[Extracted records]
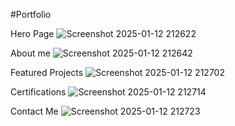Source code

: #Portfolio

Hero Page
![Screenshot 2025-01-12 212622](https://github.com/user-attachments/assets/37e81901-629a-4ba1-90be-6afb38188862)

About me
![Screenshot 2025-01-12 212642](https://github.com/user-attachments/assets/904d1604-1741-4c88-9199-8d7fd66e5035)

Featured Projects
![Screenshot 2025-01-12 212702](https://github.com/user-attachments/assets/20195bf8-6073-4d33-8e95-007707fa96a4)

Certifications
![Screenshot 2025-01-12 212714](https://github.com/user-attachments/assets/b33de61a-66da-4448-ac65-698535f9b001)

Contact Me
![Screenshot 2025-01-12 212723](https://github.com/user-attachments/assets/ad4b6df5-6a18-4375-a2da-d93276e588eb)
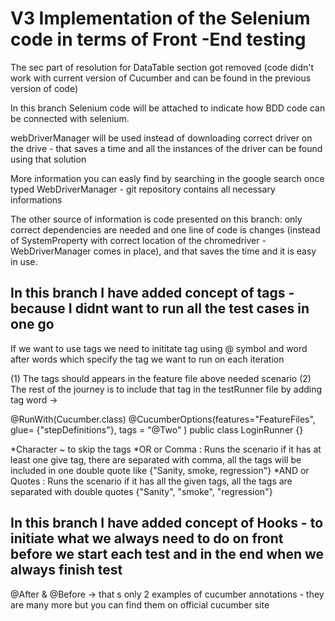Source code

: # V3 Implementation of the Selenium code in terms of Front -End testing

The sec part of resolution for DataTable section got removed (code didn't work with current version of Cucumber and can be found in the previous version of code)

In this branch Selenium code will be attached to indicate how BDD code can be connected with selenium.

webDriverManager will be used instead of downloading correct driver on the drive - that saves a time and all the instances of the driver can be found using that solution

More information you can easly find by searching in the google search once typed WebDriverManager - git repository contains all necessary informations

The other source of information is code presented on this branch: only correct dependencies are needed and one line of code is changes 
(instead of SystemProperty with correct location of the chromedriver - WebDriverManager comes in place), and that saves the time and it is easy in use.


## In this branch I have added concept of tags - because I didnt want to run all the test cases in one go

If we want to use tags we need to inititate tag using @ symbol and word after words which specify the tag we want to run on each iteration

(1) The tags should appears in the feature file above needed scenario 
(2) The rest of the journey is to include that tag in the testRunner file by adding tag word -> 

@RunWith(Cucumber.class)
@CucumberOptions(features="FeatureFiles",
				glue= {"stepDefinitions"},
				tags = "@Two"
				)
public class LoginRunner {}

*Character ~ to skip the tags
*OR or Comma : Runs the scenario if it has at least one give tag, there are separated with comma, all the tags will be included in one double quote like {"Sanity, smoke, regression"}
*AND or Quotes : Runs the scenario if it has all the given tags, all the tags are separated with double quotes {"Sanity", "smoke", "regression"}

## In this branch I have added concept of Hooks - to initiate what we always need to do on front before we start each test and in the end when we always finish test

@After & @Before -> that s only 2 examples of cucumber annotations - they are many more but you can find them on official cucumber site


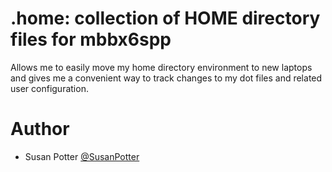 # .home: collection of HOME directory files for mbbx6spp

Allows me to easily move my home directory environment to new laptops and
gives me a convenient way to track changes to my dot files and related user
configuration.

# Author

* Susan Potter [@SusanPotter](http://twitter.com/SusanPotter)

Work task:
Hand back the exact lines from the start of the entries to the line with "skip the tags", both ends kept and pictures left out.

Solution to this task:
Source code

: #Portfolio

Hero Page
![Screenshot 2025-01-12 212622](https://github.com/user-attachments/assets/37e81901-629a-4ba1-90be-6afb38188862)

About me
![Screenshot 2025-01-12 212642](https://github.com/user-attachments/assets/904d1604-1741-4c88-9199-8d7fd66e5035)

Featured Projects
![Screenshot 2025-01-12 212702](https://github.com/user-attachments/assets/20195bf8-6073-4d33-8e95-007707fa96a4)

Certifications
![Screenshot 2025-01-12 212714](https://github.com/user-attachments/assets/b33de61a-66da-4448-ac65-698535f9b001)

Contact Me
![Screenshot 2025-01-12 212723](https://github.com/user-attachments/assets/ad4b6df5-6a18-4375-a2da-d93276e588eb)
Source code

: # V3 Implementation of the Selenium code in terms of Front -End testing

The sec part of resolution for DataTable section got removed (code didn't work with current version of Cucumber and can be found in the previous version of code)

In this branch Selenium code will be attached to indicate how BDD code can be connected with selenium.

webDriverManager will be used instead of downloading correct driver on the drive - that saves a time and all the instances of the driver can be found using that solution

More information you can easly find by searching in the google search once typed WebDriverManager - git repository contains all necessary informations

The other source of information is code presented on this branch: only correct dependencies are needed and one line of code is changes 
(instead of SystemProperty with correct location of the chromedriver - WebDriverManager comes in place), and that saves the time and it is easy in use.


## In this branch I have added concept of tags - because I didnt want to run all the test cases in one go

If we want to use tags we need to inititate tag using @ symbol and word after words which specify the tag we want to run on each iteration

(1) The tags should appears in the feature file above needed scenario 
(2) The rest of the journey is to include that tag in the testRunner file by adding tag word -> 

@RunWith(Cucumber.class)
@CucumberOptions(features="FeatureFiles",
				glue= {"stepDefinitions"},
				tags = "@Two"
				)
public class LoginRunner {}

*Character ~ to skip the tags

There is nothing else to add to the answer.